One area of artificial intelligence that has gathered interest in recent years are generative models, which have been widely used to produce new forms of representations including deepfakes, AI art, and other kinds of synthetic media. Models in this broad family include generative adversarial networks (GANs) and diffusion models that generate images based on text prompts. Generative models work by identifying “latent spaces”, representing the implicit patterns in the large datasets these models are trained on, and based on which new representations can be generated.

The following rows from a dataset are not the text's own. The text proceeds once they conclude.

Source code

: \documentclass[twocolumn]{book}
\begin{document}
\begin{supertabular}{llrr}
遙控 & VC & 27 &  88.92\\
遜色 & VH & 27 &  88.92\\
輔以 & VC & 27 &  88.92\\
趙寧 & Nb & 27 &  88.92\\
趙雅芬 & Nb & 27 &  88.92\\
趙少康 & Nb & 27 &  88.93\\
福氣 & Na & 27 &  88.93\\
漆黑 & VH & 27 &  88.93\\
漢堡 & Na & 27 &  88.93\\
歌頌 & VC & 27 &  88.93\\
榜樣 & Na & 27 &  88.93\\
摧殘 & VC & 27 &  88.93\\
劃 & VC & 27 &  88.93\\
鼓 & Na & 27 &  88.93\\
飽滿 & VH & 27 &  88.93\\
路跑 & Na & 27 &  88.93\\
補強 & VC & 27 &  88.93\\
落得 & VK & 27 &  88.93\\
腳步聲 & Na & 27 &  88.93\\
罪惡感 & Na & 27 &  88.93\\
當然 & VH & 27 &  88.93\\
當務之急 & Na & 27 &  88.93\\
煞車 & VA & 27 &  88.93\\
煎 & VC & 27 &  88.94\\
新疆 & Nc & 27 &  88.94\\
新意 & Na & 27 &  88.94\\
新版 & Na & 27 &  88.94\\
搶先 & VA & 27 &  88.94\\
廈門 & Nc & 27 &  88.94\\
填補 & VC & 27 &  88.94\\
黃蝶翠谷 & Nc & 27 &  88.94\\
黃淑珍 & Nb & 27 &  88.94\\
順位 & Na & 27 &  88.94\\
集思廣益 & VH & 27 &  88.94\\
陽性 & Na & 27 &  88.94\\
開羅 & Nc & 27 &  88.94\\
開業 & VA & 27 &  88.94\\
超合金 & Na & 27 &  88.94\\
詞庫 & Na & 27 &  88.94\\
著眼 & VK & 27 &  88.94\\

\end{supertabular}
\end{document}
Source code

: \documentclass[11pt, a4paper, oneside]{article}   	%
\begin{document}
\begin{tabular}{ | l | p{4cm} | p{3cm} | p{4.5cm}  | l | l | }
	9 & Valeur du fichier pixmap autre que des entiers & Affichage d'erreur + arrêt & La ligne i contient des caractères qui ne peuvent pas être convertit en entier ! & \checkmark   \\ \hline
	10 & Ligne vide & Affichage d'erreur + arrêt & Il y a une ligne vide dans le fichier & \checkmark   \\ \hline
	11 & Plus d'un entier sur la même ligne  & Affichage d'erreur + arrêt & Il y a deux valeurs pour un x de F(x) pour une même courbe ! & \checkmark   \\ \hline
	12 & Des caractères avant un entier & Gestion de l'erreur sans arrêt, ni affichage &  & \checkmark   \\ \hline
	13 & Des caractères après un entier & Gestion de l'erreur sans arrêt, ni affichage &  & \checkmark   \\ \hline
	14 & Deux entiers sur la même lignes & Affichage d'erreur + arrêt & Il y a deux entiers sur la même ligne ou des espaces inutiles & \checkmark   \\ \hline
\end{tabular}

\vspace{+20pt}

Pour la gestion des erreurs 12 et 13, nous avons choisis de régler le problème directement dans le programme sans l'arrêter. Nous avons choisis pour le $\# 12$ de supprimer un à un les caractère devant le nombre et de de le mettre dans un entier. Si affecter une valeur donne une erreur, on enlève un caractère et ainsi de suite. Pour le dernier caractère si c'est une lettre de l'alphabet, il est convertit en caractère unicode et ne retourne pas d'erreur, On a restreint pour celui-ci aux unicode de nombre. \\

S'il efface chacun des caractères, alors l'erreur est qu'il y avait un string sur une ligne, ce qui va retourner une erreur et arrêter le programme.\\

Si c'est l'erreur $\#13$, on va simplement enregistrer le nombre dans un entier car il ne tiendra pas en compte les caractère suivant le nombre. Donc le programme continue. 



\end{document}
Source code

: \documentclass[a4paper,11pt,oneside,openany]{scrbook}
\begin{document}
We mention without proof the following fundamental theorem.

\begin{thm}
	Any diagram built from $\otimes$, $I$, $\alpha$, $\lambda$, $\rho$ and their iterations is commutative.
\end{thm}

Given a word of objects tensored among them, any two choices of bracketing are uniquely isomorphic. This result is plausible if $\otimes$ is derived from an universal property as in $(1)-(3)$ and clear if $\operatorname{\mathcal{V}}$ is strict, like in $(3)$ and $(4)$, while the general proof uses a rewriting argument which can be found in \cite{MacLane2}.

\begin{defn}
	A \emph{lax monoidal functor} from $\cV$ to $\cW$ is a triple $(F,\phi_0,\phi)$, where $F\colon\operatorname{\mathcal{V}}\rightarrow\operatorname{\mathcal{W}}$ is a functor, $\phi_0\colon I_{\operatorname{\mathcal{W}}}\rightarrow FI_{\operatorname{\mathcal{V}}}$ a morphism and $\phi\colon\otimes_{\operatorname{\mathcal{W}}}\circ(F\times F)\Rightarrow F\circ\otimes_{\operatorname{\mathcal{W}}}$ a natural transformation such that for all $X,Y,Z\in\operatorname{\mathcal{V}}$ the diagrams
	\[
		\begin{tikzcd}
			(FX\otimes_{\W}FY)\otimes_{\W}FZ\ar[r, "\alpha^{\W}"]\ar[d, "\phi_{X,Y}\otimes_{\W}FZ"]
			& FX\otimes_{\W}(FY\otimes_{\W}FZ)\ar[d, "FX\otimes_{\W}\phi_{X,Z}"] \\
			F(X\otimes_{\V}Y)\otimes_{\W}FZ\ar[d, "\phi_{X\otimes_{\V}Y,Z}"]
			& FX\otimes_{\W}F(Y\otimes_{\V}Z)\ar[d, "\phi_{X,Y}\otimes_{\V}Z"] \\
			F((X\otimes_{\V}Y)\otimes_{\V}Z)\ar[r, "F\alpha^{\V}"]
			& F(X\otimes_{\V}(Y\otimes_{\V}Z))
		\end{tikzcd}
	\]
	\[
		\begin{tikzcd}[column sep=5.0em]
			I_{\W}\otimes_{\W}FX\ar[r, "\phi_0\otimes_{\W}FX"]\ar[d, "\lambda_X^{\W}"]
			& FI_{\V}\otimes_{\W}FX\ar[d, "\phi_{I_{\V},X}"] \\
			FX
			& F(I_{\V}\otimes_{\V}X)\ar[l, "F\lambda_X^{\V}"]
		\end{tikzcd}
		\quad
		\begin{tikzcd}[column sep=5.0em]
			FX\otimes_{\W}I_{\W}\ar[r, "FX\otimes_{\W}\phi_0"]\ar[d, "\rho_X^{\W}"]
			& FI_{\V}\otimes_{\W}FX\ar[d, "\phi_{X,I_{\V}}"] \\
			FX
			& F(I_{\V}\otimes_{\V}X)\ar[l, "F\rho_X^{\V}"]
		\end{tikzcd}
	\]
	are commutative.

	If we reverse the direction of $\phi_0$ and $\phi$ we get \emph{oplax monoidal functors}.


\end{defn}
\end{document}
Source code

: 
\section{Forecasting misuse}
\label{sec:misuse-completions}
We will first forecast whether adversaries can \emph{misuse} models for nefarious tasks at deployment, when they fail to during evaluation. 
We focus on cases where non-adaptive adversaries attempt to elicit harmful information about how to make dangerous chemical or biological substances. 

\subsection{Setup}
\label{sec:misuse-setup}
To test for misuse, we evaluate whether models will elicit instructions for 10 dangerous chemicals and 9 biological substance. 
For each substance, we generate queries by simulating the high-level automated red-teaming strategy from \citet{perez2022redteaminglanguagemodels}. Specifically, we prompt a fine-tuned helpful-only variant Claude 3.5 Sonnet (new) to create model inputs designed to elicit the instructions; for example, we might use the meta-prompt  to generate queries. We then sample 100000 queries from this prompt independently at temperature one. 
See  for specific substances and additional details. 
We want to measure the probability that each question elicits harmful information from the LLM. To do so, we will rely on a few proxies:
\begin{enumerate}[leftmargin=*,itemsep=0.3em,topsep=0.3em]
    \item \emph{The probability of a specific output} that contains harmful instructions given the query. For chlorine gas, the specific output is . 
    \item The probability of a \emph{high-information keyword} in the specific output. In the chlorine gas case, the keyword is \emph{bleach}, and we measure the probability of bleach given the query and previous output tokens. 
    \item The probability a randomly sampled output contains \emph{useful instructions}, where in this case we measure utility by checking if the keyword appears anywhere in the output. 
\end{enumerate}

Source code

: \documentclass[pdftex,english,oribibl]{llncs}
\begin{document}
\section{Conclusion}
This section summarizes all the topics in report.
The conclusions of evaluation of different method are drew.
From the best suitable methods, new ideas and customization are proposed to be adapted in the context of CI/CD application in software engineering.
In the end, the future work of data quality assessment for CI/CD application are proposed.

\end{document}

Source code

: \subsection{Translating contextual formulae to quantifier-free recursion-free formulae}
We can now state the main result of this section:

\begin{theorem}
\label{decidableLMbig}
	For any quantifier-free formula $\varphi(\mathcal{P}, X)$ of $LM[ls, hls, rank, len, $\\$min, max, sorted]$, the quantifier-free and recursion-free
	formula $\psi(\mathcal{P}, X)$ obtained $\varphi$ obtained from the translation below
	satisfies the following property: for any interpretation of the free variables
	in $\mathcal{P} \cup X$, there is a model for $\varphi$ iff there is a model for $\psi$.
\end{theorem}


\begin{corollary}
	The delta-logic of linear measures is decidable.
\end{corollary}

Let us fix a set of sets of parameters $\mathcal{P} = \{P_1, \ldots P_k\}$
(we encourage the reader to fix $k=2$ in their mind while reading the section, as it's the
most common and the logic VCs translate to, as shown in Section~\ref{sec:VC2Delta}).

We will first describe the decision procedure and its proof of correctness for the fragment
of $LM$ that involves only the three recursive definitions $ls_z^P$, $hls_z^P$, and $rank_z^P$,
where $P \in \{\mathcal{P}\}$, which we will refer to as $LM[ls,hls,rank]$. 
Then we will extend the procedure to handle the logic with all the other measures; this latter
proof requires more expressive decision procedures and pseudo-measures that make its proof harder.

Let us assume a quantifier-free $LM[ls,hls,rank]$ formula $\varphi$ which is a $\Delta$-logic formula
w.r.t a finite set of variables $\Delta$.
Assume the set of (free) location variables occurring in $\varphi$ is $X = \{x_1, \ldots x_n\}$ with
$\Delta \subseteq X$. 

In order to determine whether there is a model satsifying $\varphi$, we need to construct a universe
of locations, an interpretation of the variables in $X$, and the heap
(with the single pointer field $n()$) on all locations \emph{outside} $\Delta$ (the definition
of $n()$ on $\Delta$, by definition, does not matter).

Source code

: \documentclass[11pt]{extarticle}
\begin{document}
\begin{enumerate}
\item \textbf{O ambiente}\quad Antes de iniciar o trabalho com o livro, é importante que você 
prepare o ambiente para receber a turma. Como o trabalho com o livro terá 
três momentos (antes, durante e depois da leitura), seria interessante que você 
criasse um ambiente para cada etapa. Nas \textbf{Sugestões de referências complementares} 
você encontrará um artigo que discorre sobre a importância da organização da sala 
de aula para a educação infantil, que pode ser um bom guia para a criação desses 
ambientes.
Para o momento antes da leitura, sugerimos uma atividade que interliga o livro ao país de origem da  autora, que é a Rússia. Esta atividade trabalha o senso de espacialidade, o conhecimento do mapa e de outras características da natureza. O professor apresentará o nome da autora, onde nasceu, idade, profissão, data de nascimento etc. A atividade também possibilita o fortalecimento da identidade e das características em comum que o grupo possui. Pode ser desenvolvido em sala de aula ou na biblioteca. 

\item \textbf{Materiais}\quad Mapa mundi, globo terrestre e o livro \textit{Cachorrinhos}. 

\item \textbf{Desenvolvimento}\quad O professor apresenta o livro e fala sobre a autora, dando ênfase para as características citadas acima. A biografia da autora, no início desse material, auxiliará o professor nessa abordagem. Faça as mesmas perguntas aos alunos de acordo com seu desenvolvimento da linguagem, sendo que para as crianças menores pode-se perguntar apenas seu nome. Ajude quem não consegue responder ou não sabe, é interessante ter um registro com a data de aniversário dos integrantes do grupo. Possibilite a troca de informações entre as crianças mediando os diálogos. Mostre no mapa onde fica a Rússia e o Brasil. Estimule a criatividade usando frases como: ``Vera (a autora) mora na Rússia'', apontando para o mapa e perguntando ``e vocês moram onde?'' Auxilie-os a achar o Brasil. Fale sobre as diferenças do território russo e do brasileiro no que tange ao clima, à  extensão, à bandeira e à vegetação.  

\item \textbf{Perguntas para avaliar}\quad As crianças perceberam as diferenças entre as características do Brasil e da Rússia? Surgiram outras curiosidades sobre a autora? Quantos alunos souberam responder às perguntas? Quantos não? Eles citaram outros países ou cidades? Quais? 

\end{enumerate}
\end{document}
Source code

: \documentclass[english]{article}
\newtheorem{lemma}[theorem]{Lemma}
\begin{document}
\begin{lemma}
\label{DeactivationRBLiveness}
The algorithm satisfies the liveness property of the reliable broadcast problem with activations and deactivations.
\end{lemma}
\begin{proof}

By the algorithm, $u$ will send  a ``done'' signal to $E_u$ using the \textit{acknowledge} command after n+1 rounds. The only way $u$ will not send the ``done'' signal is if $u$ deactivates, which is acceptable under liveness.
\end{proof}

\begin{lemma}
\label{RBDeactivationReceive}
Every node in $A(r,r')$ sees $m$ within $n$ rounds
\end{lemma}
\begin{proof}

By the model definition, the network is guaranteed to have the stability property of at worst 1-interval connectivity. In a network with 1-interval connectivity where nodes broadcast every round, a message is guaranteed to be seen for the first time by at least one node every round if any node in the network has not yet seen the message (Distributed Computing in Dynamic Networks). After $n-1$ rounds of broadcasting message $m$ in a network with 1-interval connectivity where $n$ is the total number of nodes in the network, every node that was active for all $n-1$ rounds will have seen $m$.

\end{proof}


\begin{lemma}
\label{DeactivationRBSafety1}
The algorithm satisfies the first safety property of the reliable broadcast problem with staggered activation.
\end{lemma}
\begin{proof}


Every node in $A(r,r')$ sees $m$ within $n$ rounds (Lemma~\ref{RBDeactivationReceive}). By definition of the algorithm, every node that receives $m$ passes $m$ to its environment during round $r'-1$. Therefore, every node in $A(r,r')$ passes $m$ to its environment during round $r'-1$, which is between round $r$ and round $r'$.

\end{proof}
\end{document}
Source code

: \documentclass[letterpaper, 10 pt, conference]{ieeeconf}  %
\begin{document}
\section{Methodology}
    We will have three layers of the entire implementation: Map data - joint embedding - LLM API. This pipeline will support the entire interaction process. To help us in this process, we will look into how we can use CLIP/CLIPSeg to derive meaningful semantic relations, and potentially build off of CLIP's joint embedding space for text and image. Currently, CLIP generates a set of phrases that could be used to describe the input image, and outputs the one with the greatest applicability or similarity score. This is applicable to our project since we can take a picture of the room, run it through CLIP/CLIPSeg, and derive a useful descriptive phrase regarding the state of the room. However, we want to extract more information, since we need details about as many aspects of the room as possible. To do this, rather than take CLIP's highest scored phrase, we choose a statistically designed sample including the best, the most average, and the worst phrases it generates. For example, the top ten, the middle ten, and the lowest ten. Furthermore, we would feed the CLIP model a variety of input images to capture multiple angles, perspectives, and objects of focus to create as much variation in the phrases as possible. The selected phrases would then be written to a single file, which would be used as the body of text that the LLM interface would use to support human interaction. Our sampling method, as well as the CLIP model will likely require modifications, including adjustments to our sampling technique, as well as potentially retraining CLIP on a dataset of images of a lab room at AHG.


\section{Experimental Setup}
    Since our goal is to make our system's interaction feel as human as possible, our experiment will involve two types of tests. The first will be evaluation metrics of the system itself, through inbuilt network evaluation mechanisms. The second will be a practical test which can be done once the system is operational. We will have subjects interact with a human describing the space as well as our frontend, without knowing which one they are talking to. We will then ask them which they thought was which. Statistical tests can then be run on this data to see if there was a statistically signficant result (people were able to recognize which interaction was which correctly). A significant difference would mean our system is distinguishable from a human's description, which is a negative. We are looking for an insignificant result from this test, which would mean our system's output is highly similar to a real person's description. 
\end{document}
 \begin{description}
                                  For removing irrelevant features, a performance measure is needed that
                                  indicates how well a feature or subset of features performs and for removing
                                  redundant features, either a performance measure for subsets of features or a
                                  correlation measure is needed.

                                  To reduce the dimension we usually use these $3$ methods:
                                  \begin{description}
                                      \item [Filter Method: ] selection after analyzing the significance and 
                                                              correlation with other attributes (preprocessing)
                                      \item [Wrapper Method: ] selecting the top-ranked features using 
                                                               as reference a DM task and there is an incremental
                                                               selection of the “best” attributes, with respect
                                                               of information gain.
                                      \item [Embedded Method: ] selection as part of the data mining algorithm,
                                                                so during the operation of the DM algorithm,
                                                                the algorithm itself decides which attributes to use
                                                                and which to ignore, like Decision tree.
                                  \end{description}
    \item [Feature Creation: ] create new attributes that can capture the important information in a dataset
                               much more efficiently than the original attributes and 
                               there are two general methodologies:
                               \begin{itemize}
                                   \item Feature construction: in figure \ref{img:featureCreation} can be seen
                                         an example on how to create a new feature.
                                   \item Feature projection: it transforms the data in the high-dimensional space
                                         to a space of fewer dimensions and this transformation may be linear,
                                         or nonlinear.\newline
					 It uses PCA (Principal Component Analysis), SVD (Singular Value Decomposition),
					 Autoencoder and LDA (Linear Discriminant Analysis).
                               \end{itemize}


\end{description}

This paper proposes latent space ethnography as a way to reconfigure anthropological approaches to AI. The anthropological study of AI has produced significant new insights into the workings of ‘black box’ AI systems, including critical analyses of predictive policing, facial recognition and algorithmic bias. These critical approaches, however, have generally approached these new powerful systems from the outside - that is, as objects of anthropological inquiry. This paper describes the opportunities that such new generative models offer when considered not only as objects of study but also as tools affording new research methods. Through latent space ethnography, we produce and engage with generative models, probing their latent space in various ways to understand the entanglements of data, AI and social/political dynamics.

In our case studies, we ask these models to envision key historical events to explore the way in which these events have been visually reconstructed in the “distributed representations” of new generative AI models.

Panel P34
Towards an algorithmic anthropology: What can AI add to the anthropologist's toolkit?